The past few weeks have been filled with daycare adventures, early mornings and learning my way around my new job. I haven't spent as much time with my son as I would have liked to because of daycare adventures, but he has been able to spend some more time with his dad. The last time I picked J up from his dad's there ween't any of the really tearful goodbyes. I hope it is a sign that J is lerning his dad and I are here for him and will always try our best to make him a priority.
J started a new daycare this morning, I was able to get out the door and to my car before he started crying. I hope that this is a good sign. J was asleep when I returned to pick him up, when we got home and I woke him up he yelled out hi and gave me a big hug. Very heart warming. As to be expected, he since has not left direct physical contact with me (I am typing one handed with a squirrelly three-year-old in my lap).

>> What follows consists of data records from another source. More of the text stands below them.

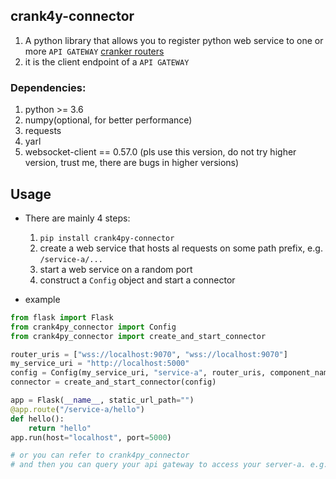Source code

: crank4y-connector
-----

1. A python library that allows you to register python web service to one or more `API GATEWAY` [cranker routers](https://github.com/torchcc/crank4go)
2. it is the client endpoint of a `API GATEWAY` 

### Dependencies:
1. python >= 3.6
2. numpy(optional, for better performance)
3. requests
4. yarl
5. websocket-client == 0.57.0 (pls use this version, do not try higher version, trust me, there are bugs in higher versions)

Usage
---

- There are mainly 4 steps:
  1. `pip install crank4py-connector`
  2. create a web service that hosts al requests on some path prefix, e.g. `/service-a/...`
  3. start a web service on a random port 
  4. construct a `Config` object and start a connector 
  
- example

```python
from flask import Flask
from crank4py_connector import Config
from crank4py_connector import create_and_start_connector

router_uris = ["wss://localhost:9070", "wss://localhost:9070"]
my_service_uri = "http://localhost:5000"  
config = Config(my_service_uri, "service-a", router_uris, component_name="service-a-component")
connector = create_and_start_connector(config)

app = Flask(__name__, static_url_path="")
@app.route("/service-a/hello")
def hello():
    return "hello"
app.run(host="localhost", port=5000)

# or you can refer to crank4py_connector
# and then you can query your api gateway to access your server-a. e.g. if your router listens on https://localhost:9000, then you can access  https://localhost:9000/service-a/hello,
```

The world is a little brighter today as I have recieved ny first full paycheck, leading me to believe that I will be able to make it on my own in the near future.
I was offered a second job but am leary of taking it. I know it would be great to have the extra cash but I would be sacrificing precious time with my son. We'll see. I guess I would need to know more about schedualling and such. I wouldn't be apossed to working more on the days J is with his dad.
Oh dear, j just got a new Thomas the Tank Engine movie best go watch it before he gets too excited.